→ **What to do**: Your reply should hold exactly the lines from the one that contains "If yes, you should probably convert" through the end of the data. Repeat them word for word.

• • • •

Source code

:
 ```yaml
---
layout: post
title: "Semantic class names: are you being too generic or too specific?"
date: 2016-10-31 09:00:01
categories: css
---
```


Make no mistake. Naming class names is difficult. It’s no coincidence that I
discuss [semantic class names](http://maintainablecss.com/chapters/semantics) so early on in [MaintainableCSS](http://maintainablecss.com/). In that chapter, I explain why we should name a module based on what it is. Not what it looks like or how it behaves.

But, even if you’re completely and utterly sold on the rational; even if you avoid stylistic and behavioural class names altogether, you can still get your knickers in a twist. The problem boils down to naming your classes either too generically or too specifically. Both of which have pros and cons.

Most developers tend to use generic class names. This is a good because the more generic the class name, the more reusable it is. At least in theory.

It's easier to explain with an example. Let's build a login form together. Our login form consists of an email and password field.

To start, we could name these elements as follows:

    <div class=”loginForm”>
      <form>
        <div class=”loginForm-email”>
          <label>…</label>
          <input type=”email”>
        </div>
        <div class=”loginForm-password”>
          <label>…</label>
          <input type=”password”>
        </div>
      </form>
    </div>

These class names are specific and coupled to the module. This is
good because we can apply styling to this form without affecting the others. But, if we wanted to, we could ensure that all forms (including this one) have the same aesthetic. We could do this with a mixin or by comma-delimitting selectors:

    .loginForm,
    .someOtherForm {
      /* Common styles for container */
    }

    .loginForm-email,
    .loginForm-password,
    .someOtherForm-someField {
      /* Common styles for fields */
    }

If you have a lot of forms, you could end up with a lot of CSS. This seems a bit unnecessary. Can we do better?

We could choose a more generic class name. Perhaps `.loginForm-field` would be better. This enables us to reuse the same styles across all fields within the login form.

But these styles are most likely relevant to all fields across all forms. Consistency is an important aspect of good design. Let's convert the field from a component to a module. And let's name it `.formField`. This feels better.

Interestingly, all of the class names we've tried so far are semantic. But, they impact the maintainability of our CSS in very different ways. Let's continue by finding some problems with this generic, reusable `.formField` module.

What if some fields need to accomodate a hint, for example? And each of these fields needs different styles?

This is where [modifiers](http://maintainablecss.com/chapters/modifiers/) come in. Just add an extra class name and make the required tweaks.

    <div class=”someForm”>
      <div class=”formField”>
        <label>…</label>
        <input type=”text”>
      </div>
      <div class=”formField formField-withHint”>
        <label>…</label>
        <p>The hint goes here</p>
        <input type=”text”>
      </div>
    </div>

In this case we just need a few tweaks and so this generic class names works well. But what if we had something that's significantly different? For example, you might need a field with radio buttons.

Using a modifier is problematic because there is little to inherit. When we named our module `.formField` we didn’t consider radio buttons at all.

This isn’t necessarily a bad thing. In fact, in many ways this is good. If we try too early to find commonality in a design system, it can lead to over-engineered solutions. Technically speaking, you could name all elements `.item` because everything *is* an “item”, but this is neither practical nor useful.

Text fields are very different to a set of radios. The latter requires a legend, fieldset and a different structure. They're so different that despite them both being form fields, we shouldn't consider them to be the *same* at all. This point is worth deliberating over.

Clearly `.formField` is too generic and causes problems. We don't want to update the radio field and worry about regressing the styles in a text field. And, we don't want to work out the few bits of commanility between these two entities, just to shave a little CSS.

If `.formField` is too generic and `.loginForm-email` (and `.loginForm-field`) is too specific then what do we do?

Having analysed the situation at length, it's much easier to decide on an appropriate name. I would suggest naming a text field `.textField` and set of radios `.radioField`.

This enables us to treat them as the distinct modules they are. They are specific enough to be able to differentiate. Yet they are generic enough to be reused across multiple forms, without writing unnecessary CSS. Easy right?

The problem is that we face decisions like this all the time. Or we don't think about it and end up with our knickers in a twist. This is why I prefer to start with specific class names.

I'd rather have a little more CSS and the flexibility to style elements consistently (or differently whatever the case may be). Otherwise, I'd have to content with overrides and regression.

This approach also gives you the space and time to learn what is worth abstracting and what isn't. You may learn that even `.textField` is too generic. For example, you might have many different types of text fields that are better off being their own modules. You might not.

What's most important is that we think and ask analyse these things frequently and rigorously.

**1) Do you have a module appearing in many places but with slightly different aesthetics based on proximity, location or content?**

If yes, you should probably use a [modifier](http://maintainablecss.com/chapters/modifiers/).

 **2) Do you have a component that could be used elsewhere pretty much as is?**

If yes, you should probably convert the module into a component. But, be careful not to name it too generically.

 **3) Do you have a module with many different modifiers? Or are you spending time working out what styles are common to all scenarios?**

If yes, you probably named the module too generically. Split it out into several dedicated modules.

• • • •

→ **Result of this task**:
If yes, you should probably convert the module into a component. But, be careful not to name it too generically.

 **3) Do you have a module with many different modifiers? Or are you spending time working out what styles are common to all scenarios?**

If yes, you probably named the module too generically. Split it out into several dedicated modules.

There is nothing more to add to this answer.